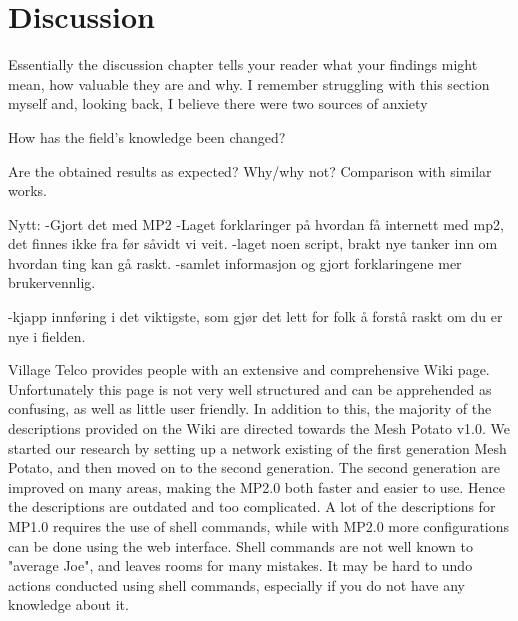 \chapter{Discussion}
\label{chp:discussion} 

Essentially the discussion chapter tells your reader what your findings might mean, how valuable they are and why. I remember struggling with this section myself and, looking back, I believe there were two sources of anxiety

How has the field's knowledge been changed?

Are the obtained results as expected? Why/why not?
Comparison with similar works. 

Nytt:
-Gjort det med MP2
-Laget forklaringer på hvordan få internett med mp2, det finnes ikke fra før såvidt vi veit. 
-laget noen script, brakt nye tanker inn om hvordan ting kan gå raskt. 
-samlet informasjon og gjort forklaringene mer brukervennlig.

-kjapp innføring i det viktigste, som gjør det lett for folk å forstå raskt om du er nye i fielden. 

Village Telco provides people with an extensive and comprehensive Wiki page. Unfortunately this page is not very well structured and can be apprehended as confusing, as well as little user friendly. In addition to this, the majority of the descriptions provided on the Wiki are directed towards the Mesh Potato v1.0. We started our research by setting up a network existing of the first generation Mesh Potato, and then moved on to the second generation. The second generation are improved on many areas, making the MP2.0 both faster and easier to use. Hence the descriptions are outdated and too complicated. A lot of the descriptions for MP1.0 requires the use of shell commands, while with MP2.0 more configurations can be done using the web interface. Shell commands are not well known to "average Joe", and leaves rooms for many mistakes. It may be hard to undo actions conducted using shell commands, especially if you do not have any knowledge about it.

● ● ● ● ●

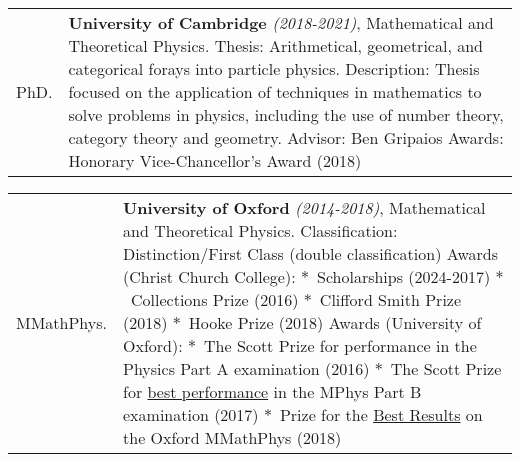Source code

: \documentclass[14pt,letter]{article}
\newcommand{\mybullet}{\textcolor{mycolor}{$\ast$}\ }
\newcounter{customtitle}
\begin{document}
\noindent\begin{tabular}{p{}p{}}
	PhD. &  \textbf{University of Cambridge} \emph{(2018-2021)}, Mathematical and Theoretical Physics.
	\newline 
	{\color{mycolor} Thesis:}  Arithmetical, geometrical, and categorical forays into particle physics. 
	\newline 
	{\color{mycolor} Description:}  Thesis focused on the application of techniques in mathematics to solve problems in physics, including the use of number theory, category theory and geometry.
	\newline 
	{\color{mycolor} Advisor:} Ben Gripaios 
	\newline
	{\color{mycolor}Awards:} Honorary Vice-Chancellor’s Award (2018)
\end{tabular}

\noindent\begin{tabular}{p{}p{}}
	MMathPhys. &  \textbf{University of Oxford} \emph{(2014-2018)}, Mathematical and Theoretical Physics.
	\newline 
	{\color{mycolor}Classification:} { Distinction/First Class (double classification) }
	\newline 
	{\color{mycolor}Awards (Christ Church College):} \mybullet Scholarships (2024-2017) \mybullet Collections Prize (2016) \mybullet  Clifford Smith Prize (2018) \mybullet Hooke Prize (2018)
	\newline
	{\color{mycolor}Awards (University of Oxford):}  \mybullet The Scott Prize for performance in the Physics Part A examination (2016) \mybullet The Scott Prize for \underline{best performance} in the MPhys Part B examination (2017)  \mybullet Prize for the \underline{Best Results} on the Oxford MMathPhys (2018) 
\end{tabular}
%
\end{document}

● ● ● ● ●

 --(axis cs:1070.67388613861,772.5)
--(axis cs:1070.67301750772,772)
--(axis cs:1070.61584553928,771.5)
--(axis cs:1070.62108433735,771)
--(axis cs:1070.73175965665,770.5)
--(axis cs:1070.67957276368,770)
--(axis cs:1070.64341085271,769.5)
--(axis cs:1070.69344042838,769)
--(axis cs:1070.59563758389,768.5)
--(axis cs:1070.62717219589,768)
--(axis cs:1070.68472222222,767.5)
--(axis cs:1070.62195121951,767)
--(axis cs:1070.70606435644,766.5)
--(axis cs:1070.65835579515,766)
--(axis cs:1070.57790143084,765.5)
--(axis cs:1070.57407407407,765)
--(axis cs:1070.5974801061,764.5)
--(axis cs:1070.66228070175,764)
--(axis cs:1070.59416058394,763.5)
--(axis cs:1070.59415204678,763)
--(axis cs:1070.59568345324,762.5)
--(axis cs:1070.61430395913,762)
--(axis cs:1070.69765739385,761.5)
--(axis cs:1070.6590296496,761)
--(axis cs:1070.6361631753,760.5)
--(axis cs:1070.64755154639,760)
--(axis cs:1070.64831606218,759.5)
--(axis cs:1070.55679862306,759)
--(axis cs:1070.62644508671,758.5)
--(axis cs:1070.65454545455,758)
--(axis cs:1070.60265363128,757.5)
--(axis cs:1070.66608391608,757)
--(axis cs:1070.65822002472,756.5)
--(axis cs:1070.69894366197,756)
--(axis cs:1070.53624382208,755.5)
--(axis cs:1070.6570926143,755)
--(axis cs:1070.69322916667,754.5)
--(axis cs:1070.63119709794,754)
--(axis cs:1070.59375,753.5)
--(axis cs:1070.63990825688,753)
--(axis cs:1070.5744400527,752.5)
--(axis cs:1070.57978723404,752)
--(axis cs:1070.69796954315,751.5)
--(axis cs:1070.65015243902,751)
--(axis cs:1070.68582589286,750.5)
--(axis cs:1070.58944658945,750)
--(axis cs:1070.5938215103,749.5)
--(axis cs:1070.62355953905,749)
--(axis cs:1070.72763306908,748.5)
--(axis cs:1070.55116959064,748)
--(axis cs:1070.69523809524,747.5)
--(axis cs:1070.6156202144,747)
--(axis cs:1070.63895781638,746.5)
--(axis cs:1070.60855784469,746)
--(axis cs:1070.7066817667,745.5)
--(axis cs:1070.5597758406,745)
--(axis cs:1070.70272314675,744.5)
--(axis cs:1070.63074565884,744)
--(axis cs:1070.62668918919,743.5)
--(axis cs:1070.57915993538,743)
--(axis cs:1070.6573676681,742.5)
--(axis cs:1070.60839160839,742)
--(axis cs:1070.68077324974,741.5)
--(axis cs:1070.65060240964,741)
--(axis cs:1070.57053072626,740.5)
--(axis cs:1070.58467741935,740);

● ● ● ● ●

The answer must be every line from the records above that contains "Prize".

	{\color{mycolor}Awards (Christ Church College):} \mybullet Scholarships (2024-2017) \mybullet Collections Prize (2016) \mybullet  Clifford Smith Prize (2018) \mybullet Hooke Prize (2018)
	{\color{mycolor}Awards (University of Oxford):}  \mybullet The Scott Prize for performance in the Physics Part A examination (2016) \mybullet The Scott Prize for \underline{best performance} in the MPhys Part B examination (2017)  \mybullet Prize for the \underline{Best Results} on the Oxford MMathPhys (2018) 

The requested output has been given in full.